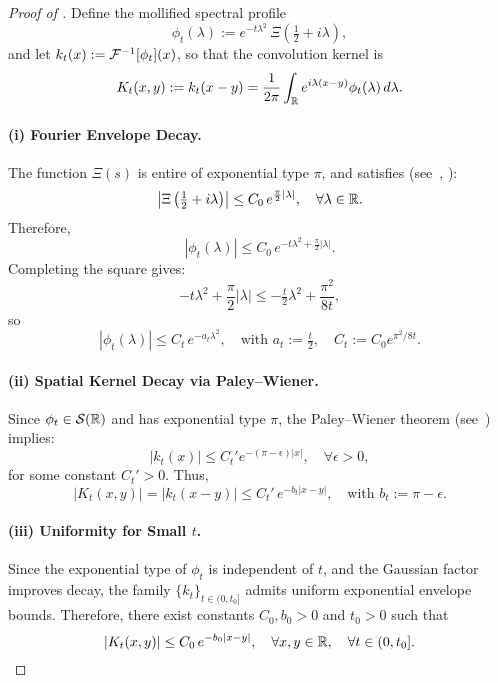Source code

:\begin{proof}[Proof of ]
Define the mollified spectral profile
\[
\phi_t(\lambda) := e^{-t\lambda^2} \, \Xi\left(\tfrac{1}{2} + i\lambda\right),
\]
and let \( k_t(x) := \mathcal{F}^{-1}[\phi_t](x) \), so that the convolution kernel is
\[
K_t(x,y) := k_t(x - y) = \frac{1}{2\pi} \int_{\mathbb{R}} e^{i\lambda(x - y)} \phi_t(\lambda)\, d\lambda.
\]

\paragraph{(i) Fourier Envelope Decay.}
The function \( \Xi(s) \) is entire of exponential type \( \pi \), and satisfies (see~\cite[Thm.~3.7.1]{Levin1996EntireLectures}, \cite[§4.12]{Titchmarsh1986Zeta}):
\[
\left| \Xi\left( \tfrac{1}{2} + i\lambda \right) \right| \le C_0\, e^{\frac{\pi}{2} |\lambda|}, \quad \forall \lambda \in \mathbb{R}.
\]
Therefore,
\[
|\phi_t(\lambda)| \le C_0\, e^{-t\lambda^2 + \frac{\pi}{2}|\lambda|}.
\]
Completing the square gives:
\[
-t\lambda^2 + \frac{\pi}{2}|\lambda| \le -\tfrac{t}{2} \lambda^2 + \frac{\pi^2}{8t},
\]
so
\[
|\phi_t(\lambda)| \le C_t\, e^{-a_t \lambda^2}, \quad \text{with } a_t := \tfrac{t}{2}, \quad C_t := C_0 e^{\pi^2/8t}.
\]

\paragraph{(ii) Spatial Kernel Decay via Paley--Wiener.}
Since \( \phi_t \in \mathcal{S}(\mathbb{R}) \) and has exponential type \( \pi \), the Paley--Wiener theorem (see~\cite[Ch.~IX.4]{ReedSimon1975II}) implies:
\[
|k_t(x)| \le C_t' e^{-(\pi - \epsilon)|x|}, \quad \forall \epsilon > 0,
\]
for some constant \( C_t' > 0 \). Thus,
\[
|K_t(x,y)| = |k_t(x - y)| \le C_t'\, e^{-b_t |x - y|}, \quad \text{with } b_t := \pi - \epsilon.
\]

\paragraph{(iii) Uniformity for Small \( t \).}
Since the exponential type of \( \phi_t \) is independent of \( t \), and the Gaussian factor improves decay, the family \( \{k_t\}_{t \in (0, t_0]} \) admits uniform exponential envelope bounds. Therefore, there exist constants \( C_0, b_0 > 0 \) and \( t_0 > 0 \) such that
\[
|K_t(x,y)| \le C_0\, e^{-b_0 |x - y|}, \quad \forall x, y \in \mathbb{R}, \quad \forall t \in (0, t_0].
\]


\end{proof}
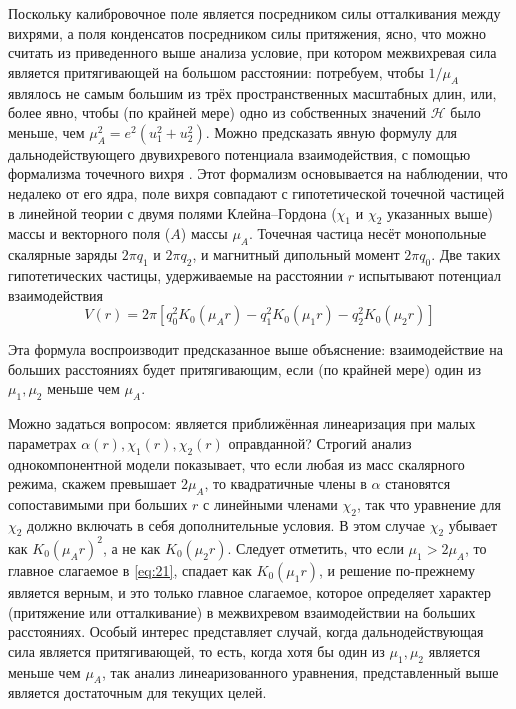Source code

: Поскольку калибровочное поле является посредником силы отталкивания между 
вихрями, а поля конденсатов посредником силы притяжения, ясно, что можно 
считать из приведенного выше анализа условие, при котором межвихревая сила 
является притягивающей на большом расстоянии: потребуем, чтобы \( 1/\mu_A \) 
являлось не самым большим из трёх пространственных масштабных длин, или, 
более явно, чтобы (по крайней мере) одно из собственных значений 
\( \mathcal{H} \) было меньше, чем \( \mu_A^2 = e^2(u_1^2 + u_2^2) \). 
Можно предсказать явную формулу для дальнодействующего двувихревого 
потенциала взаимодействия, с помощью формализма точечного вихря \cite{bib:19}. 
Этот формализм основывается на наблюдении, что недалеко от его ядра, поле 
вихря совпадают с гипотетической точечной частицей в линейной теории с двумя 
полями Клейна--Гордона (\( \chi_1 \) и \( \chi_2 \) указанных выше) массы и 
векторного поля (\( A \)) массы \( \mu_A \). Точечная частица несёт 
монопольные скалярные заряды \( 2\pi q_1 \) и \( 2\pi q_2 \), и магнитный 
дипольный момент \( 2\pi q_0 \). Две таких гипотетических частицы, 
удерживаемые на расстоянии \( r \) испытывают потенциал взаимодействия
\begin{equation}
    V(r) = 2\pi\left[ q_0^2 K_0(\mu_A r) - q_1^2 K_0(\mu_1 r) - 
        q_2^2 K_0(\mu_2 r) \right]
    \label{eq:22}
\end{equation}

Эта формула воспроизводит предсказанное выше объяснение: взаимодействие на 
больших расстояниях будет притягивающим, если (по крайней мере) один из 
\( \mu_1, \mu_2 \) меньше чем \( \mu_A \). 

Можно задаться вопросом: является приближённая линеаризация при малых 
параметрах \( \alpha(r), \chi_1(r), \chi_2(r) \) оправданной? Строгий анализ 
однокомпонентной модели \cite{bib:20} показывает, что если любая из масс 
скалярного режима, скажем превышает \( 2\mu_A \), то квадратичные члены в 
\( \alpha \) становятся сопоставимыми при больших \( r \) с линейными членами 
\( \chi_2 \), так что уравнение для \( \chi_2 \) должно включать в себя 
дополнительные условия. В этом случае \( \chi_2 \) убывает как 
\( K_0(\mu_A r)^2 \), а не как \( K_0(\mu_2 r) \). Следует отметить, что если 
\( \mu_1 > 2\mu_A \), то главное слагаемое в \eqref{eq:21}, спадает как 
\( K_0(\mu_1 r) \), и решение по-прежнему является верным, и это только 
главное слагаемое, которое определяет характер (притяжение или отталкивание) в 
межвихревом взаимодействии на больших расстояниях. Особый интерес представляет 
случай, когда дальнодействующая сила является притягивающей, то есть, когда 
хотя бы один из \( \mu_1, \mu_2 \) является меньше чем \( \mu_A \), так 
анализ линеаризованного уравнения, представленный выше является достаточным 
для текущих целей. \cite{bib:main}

········

EXERCISE GOAL:
Repeat the listing verbatim, pictures excluded.

ANSWER TO THE EXERCISE:
Source code

:\begin{proof}[Proof of ]
Define the mollified spectral profile
\[
\phi_t(\lambda) := e^{-t\lambda^2} \, \Xi\left(\tfrac{1}{2} + i\lambda\right),
\]
and let \( k_t(x) := \mathcal{F}^{-1}[\phi_t](x) \), so that the convolution kernel is
\[
K_t(x,y) := k_t(x - y) = \frac{1}{2\pi} \int_{\mathbb{R}} e^{i\lambda(x - y)} \phi_t(\lambda)\, d\lambda.
\]

\paragraph{(i) Fourier Envelope Decay.}
The function \( \Xi(s) \) is entire of exponential type \( \pi \), and satisfies (see~\cite[Thm.~3.7.1]{Levin1996EntireLectures}, \cite[§4.12]{Titchmarsh1986Zeta}):
\[
\left| \Xi\left( \tfrac{1}{2} + i\lambda \right) \right| \le C_0\, e^{\frac{\pi}{2} |\lambda|}, \quad \forall \lambda \in \mathbb{R}.
\]
Therefore,
\[
|\phi_t(\lambda)| \le C_0\, e^{-t\lambda^2 + \frac{\pi}{2}|\lambda|}.
\]
Completing the square gives:
\[
-t\lambda^2 + \frac{\pi}{2}|\lambda| \le -\tfrac{t}{2} \lambda^2 + \frac{\pi^2}{8t},
\]
so
\[
|\phi_t(\lambda)| \le C_t\, e^{-a_t \lambda^2}, \quad \text{with } a_t := \tfrac{t}{2}, \quad C_t := C_0 e^{\pi^2/8t}.
\]

\paragraph{(ii) Spatial Kernel Decay via Paley--Wiener.}
Since \( \phi_t \in \mathcal{S}(\mathbb{R}) \) and has exponential type \( \pi \), the Paley--Wiener theorem (see~\cite[Ch.~IX.4]{ReedSimon1975II}) implies:
\[
|k_t(x)| \le C_t' e^{-(\pi - \epsilon)|x|}, \quad \forall \epsilon > 0,
\]
for some constant \( C_t' > 0 \). Thus,
\[
|K_t(x,y)| = |k_t(x - y)| \le C_t'\, e^{-b_t |x - y|}, \quad \text{with } b_t := \pi - \epsilon.
\]

\paragraph{(iii) Uniformity for Small \( t \).}
Since the exponential type of \( \phi_t \) is independent of \( t \), and the Gaussian factor improves decay, the family \( \{k_t\}_{t \in (0, t_0]} \) admits uniform exponential envelope bounds. Therefore, there exist constants \( C_0, b_0 > 0 \) and \( t_0 > 0 \) such that
\[
|K_t(x,y)| \le C_0\, e^{-b_0 |x - y|}, \quad \forall x, y \in \mathbb{R}, \quad \forall t \in (0, t_0].
\]


\end{proof}
Source code

: Поскольку калибровочное поле является посредником силы отталкивания между 
вихрями, а поля конденсатов посредником силы притяжения, ясно, что можно 
считать из приведенного выше анализа условие, при котором межвихревая сила 
является притягивающей на большом расстоянии: потребуем, чтобы \( 1/\mu_A \) 
являлось не самым большим из трёх пространственных масштабных длин, или, 
более явно, чтобы (по крайней мере) одно из собственных значений 
\( \mathcal{H} \) было меньше, чем \( \mu_A^2 = e^2(u_1^2 + u_2^2) \). 
Можно предсказать явную формулу для дальнодействующего двувихревого 
потенциала взаимодействия, с помощью формализма точечного вихря \cite{bib:19}. 
Этот формализм основывается на наблюдении, что недалеко от его ядра, поле 
вихря совпадают с гипотетической точечной частицей в линейной теории с двумя 
полями Клейна--Гордона (\( \chi_1 \) и \( \chi_2 \) указанных выше) массы и 
векторного поля (\( A \)) массы \( \mu_A \). Точечная частица несёт 
монопольные скалярные заряды \( 2\pi q_1 \) и \( 2\pi q_2 \), и магнитный 
дипольный момент \( 2\pi q_0 \). Две таких гипотетических частицы, 
удерживаемые на расстоянии \( r \) испытывают потенциал взаимодействия
\begin{equation}
    V(r) = 2\pi\left[ q_0^2 K_0(\mu_A r) - q_1^2 K_0(\mu_1 r) - 
        q_2^2 K_0(\mu_2 r) \right]
    \label{eq:22}
\end{equation}

Эта формула воспроизводит предсказанное выше объяснение: взаимодействие на 
больших расстояниях будет притягивающим, если (по крайней мере) один из 
\( \mu_1, \mu_2 \) меньше чем \( \mu_A \). 

Можно задаться вопросом: является приближённая линеаризация при малых 
параметрах \( \alpha(r), \chi_1(r), \chi_2(r) \) оправданной? Строгий анализ 
однокомпонентной модели \cite{bib:20} показывает, что если любая из масс 
скалярного режима, скажем превышает \( 2\mu_A \), то квадратичные члены в 
\( \alpha \) становятся сопоставимыми при больших \( r \) с линейными членами 
\( \chi_2 \), так что уравнение для \( \chi_2 \) должно включать в себя 
дополнительные условия. В этом случае \( \chi_2 \) убывает как 
\( K_0(\mu_A r)^2 \), а не как \( K_0(\mu_2 r) \). Следует отметить, что если 
\( \mu_1 > 2\mu_A \), то главное слагаемое в \eqref{eq:21}, спадает как 
\( K_0(\mu_1 r) \), и решение по-прежнему является верным, и это только 
главное слагаемое, которое определяет характер (притяжение или отталкивание) в 
межвихревом взаимодействии на больших расстояниях. Особый интерес представляет 
случай, когда дальнодействующая сила является притягивающей, то есть, когда 
хотя бы один из \( \mu_1, \mu_2 \) является меньше чем \( \mu_A \), так 
анализ линеаризованного уравнения, представленный выше является достаточным 
для текущих целей. \cite{bib:main}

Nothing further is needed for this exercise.